Twenty-eight percent of security spending wasted on shelfware

28.01.2015
The average organization spent $115 per user on security-related software last year, but $33 of it, or 28 percent, was underutilized or not used at all, according to a new report from Osterman Research.

"As much as 60 percent of security software remains completely unused in some organizations," the report said.

Almost all of this wasted spending was on traditional packaged software, because cloud services are typically billed based on use and need little or no additional configuration or customization.

Specifically, 81 percent of security software was still delivered in the traditional way, compared to 19 percent that was cloud-based, according to the survey of IT decision makers in large and small companies.

"There's obviously a lot of products still being sold in the traditional, old-school model," said Josh Shaul, VP of product management at Chicago-based Trustwave Holdings, Inc., which sponsored the report.

What happens is that companies buy the software this year, and hope to get the budget to actually operationalize the software next year, he said.

"That strategy fails," said Shaul.

Next year just brings a new set of challenges, and a new set of software to buy.

"The software is bought to check the box, to calm down the management, to show you're doing something," he said. "But now you're just building up more stuff on the shelf that you're going to 'roll out next year'."

To be more exact, 35 percent of survey respondents said that software was sitting on the shelf because IT was too busy to implement it properly.

33 percent said that IT didn't have enough resources. 19 percent said IT did not understand the software well enough. 18 percent cited insufficient vendor support. 17 percent said IT didn't have sufficient skills or training.

Only 12 percent said that IT did not understand the security problem well enough.

The ratio of spending that goes to traditional software is changing, however.

In 2015, the percent of security software bought traditionally is expected to fall from 81 to 72 percent.

One striking finding was that smaller organizations were spending quite a bit more money on their security technology than large companies.

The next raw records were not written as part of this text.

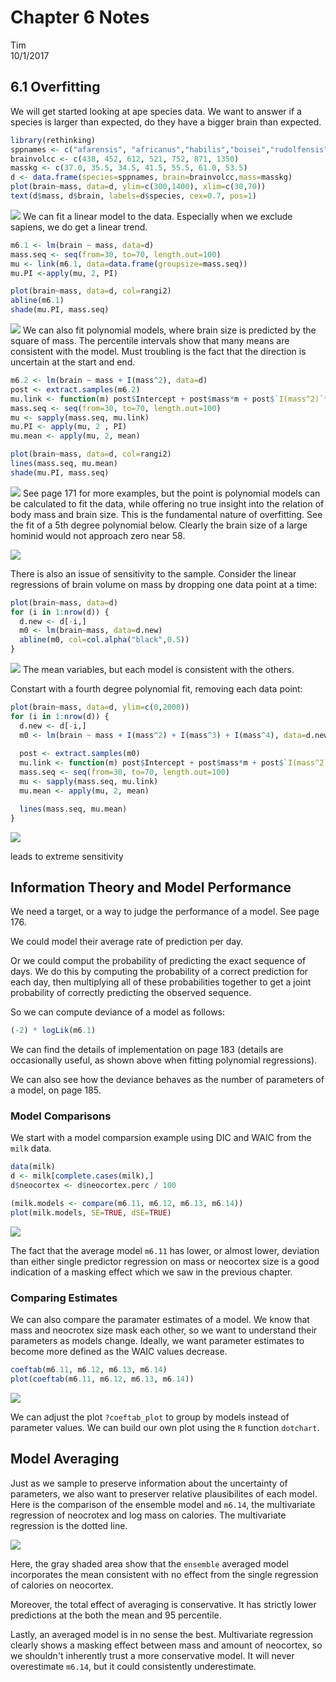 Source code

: # Chapter 6 Notes
Tim  
10/1/2017  



## 6.1 Overfitting

We will get started looking at ape species data. We want to answer if a species is larger than expected, do they have a bigger brain than expected.


```r
library(rethinking)
sppnames <- c("afarensis", "africanus","habilis","boisei","rudolfensis","ergaster","sapiens")
brainvolcc <- c(438, 452, 612, 521, 752, 871, 1350)
masskg <- c(37.0, 35.5, 34.5, 41.5, 55.5, 61.0, 53.5)
d <- data.frame(species=sppnames, brain=brainvolcc,mass=masskg)
plot(brain~mass, data=d, ylim=c(300,1400), xlim=c(30,70))
text(d$mass, d$brain, labels=d$species, cex=0.7, pos=1)
```

![](Chapter_6_Notes_files/figure-html/unnamed-chunk-1-1.png)<!-- -->
We can fit a linear model to the data. Especially when we exclude sapiens, we do get a linear trend.


```r
m6.1 <- lm(brain ~ mass, data=d)
mass.seq <- seq(from=30, to=70, length.out=100)
mu <- link(m6.1, data=data.frame(groupsize=mass.seq))
mu.PI <-apply(mu, 2, PI)

plot(brain~mass, data=d, col=rangi2)
abline(m6.1)
shade(mu.PI, mass.seq)
```

![](Chapter_6_Notes_files/figure-html/unnamed-chunk-2-1.png)<!-- -->
We can also fit polynomial models, where brain size is predicted by the square of mass. The percentile intervals show that many means are consistent with the model. Must troubling is the fact that the direction is uncertain at the start and end. 


```r
m6.2 <- lm(brain ~ mass + I(mass^2), data=d)
post <- extract.samples(m6.2)
mu.link <- function(m) post$Intercept + post$mass*m + post$`I(mass^2)`*m^2
mass.seq <- seq(from=30, to=70, length.out=100)
mu <- sapply(mass.seq, mu.link)
mu.PI <- apply(mu, 2 , PI)
mu.mean <- apply(mu, 2, mean)

plot(brain~mass, data=d, col=rangi2)
lines(mass.seq, mu.mean)
shade(mu.PI, mass.seq)
```

![](Chapter_6_Notes_files/figure-html/unnamed-chunk-3-1.png)<!-- -->
See page 171 for more examples, but the point is polynomial models can be calculated to fit the data, while offering no true insight into the relation of body mass and brain size. This is the fundamental nature of overfitting. See the fit of a 5th degree polynomial below. Clearly the brain size of a large hominid would not approach zero near 58.

![](Chapter_6_Notes_files/figure-html/unnamed-chunk-4-1.png)<!-- -->

There is also an issue of sensitivity to the sample. Consider the linear regressions of brain volume on mass by dropping one data point at a time:


```r
plot(brain~mass, data=d)
for (i in 1:nrow(d)) {
  d.new <- d[-i,]
  m0 <- lm(brain~mass, data=d.new)
  abline(m0, col=col.alpha("black",0.5))
}
```

![](Chapter_6_Notes_files/figure-html/unnamed-chunk-5-1.png)<!-- -->
The mean variables, but each model is consistent with the others.

Constart with a fourth degree polynomial fit, removing each data point:


```r
plot(brain~mass, data=d, ylim=c(0,2000))
for (i in 1:nrow(d)) {
  d.new <- d[-i,]
  m0 <- lm(brain ~ mass + I(mass^2) + I(mass^3) + I(mass^4), data=d.new)
  
  post <- extract.samples(m0)
  mu.link <- function(m) post$Intercept + post$mass*m + post$`I(mass^2)`*m^2 + post$`I(mass^3)`*m^3 + post$`I(mass^4)`*m^4
  mass.seq <- seq(from=30, to=70, length.out=100)
  mu <- sapply(mass.seq, mu.link)
  mu.mean <- apply(mu, 2, mean)

  lines(mass.seq, mu.mean)
}
```

![](Chapter_6_Notes_files/figure-html/unnamed-chunk-6-1.png)<!-- -->

leads to extreme sensitivity

## Information Theory and Model Performance

We need a target, or a way to judge the performance of a model. See page 176.

We could model their average rate of prediction per day.

Or we could comput the probability of predicting the exact sequence of days. We do this by computing the probability of a correct prediction for each day, then multiplying all of these probabilities together to get a joint probability of correctly predicting the observed sequence.

So we can compute deviance of a model as follows:


```r
(-2) * logLik(m6.1)
```

We can find the details of implementation on page 183 (details are occasionally useful, as shown above when fitting polynomial regressions). 

We can also see how the deviance behaves as the number of parameters of a model, on page 185. 

### Model Comparisons

We start with a model comparsion example using DIC and WAIC from the `milk` data.


```r
data(milk)
d <- milk[complete.cases(milk),]
d$neocortex <- d$neocortex.perc / 100
```




```r
(milk.models <- compare(m6.11, m6.12, m6.13, m6.14))
plot(milk.models, SE=TRUE, dSE=TRUE)
```

<img src="Chapter_6_Notes_files/figure-html/unnamed-chunk-10-1.png" style="display: block; margin: auto;" />

The fact that the average model `m6.11` has lower, or almost lower, deviation than either single predictor regression on mass or neocortex size is a good indication of a masking effect which we saw in the previous chapter. 

### Comparing Estimates

We can also compare the paramater estimates of a model. We know that mass and neocrotex size mask each other, so we want to understand their parameters as models change. Ideally, we want parameter estimates to become more defined as the WAIC values decrease.


```r
coeftab(m6.11, m6.12, m6.13, m6.14)
plot(coeftab(m6.11, m6.12, m6.13, m6.14))
```

<img src="Chapter_6_Notes_files/figure-html/unnamed-chunk-11-1.png" style="display: block; margin: auto;" />

We can adjust the plot `?coeftab_plot` to group by models instead of parameter values. We can build our own plot using the `R` function `dotchart`.

## Model Averaging

Just as we sample to preserve information about the uncertainty of parameters, we also want to preserver relative plausibilites of each model. Here is the comparison of the ensemble model and `m6.14`, the multivariate regression of neocrotex and log mass on calories. The multivariate regression is the dotted line. 

![](Chapter_6_Notes_files/figure-html/unnamed-chunk-12-1.png)<!-- -->

Here, the gray shaded area show that the `ensemble` averaged model incorporates the mean consistent with no effect from the single regression of calories on neocortex. 

Moreover, the total effect of averaging is conservative. It has strictly lower predictions at the both the mean and 95 percentile. 

Lastly, an averaged model is in no sense the best. Multivariate regression clearly shows a masking effect between mass and amount of neocortex, so we shouldn't inherently trust a more conservative model. It will never overestimate `m6.14`, but it could consistently underestimate.






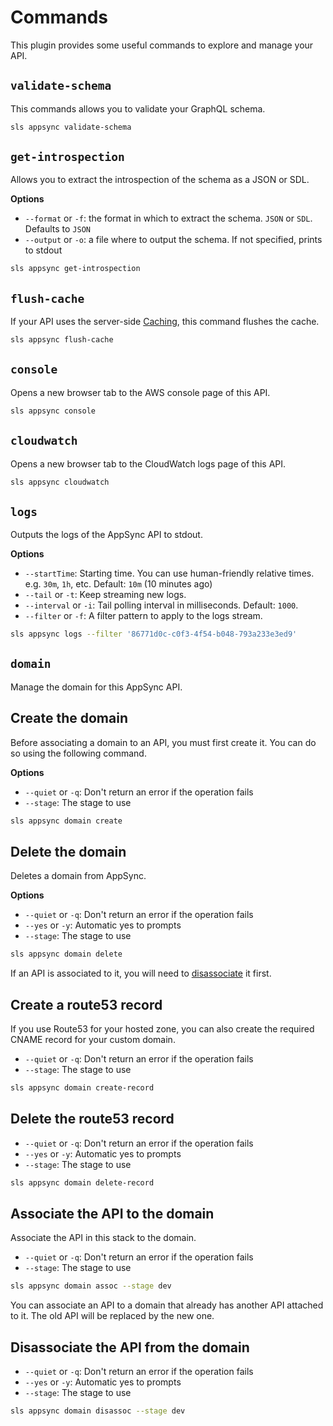 # Commands

This plugin provides some useful commands to explore and manage your API.

## `validate-schema`

This commands allows you to validate your GraphQL schema.

```bash
sls appsync validate-schema
```

## `get-introspection`

Allows you to extract the introspection of the schema as a JSON or SDL.

**Options**

- `--format` or `-f`: the format in which to extract the schema. `JSON` or `SDL`. Defaults to `JSON`
- `--output` or `-o`: a file where to output the schema. If not specified, prints to stdout

```bash
sls appsync get-introspection
```

## `flush-cache`

If your API uses the server-side [Caching](caching.md), this command flushes the cache.

```bash
sls appsync flush-cache
```

## `console`

Opens a new browser tab to the AWS console page of this API.

```bash
sls appsync console
```

## `cloudwatch`

Opens a new browser tab to the CloudWatch logs page of this API.

```bash
sls appsync cloudwatch
```

## `logs`

Outputs the logs of the AppSync API to stdout.

**Options**

- `--startTime`: Starting time. You can use human-friendly relative times. e.g. `30m`, `1h`, etc. Default: `10m` (10 minutes ago)
- `--tail` or `-t`: Keep streaming new logs.
- `--interval` or `-i`: Tail polling interval in milliseconds. Default: `1000`.
- `--filter` or `-f`: A filter pattern to apply to the logs stream.

```bash
sls appsync logs --filter '86771d0c-c0f3-4f54-b048-793a233e3ed9'
```

## `domain`

Manage the domain for this AppSync API.

## Create the domain

Before associating a domain to an API, you must first create it. You can do so using the following command.

**Options**

- `--quiet` or `-q`: Don't return an error if the operation fails
- `--stage`: The stage to use

```bash
sls appsync domain create
```

## Delete the domain

Deletes a domain from AppSync.

**Options**

- `--quiet` or `-q`: Don't return an error if the operation fails
- `--yes` or `-y`: Automatic yes to prompts
- `--stage`: The stage to use

```bash
sls appsync domain delete
```

If an API is associated to it, you will need to [disassociate](#disassociate-the-api-from-the-domain) it first.

## Create a route53 record

If you use Route53 for your hosted zone, you can also create the required CNAME record for your custom domain.

- `--quiet` or `-q`: Don't return an error if the operation fails
- `--stage`: The stage to use

```bash
sls appsync domain create-record
```

## Delete the route53 record

- `--quiet` or `-q`: Don't return an error if the operation fails
- `--yes` or `-y`: Automatic yes to prompts
- `--stage`: The stage to use

```bash
sls appsync domain delete-record
```

## Associate the API to the domain

Associate the API in this stack to the domain.

- `--quiet` or `-q`: Don't return an error if the operation fails
- `--stage`: The stage to use

```bash
sls appsync domain assoc --stage dev
```

You can associate an API to a domain that already has another API attached to it. The old API will be replaced by the new one.

## Disassociate the API from the domain

- `--quiet` or `-q`: Don't return an error if the operation fails
- `--yes` or `-y`: Automatic yes to prompts
- `--stage`: The stage to use

```bash
sls appsync domain disassoc --stage dev
```
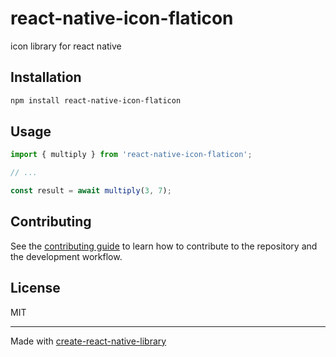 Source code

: # react-native-icon-flaticon

icon library for react native

## Installation

```sh
npm install react-native-icon-flaticon
```

## Usage

```js
import { multiply } from 'react-native-icon-flaticon';

// ...

const result = await multiply(3, 7);
```

## Contributing

See the [contributing guide](CONTRIBUTING.md) to learn how to contribute to the repository and the development workflow.

## License

MIT

---

Made with [create-react-native-library](https://github.com/callstack/react-native-builder-bob)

Those with 1,000 Internet-enabled users or fewer spent an average of $156 on security technology per user -- but larger companies spent just $73.

"When a large enterprise goes to buy endpoint protection for the 50,000 endpoints they've got, that's going to justify a pretty significant discount," said Shaul, with some volume discounts going as high as 80 percent.

"The deck is stacked against the small and medium business," he said.

As a result, small companies are turning to cloud-based security providers at a faster rate than large ones.

According to Osterman Research, not only are cloud-based solutions less wasteful, but they're also typically cheaper than traditional software. They also help smaller companies save on personnel.

"Smaller organizations cannot spread the cost of IT labor over as large a group of users like their enterprise counterparts, and so smaller organizations spend more for IT labor on a per user basis," said the report.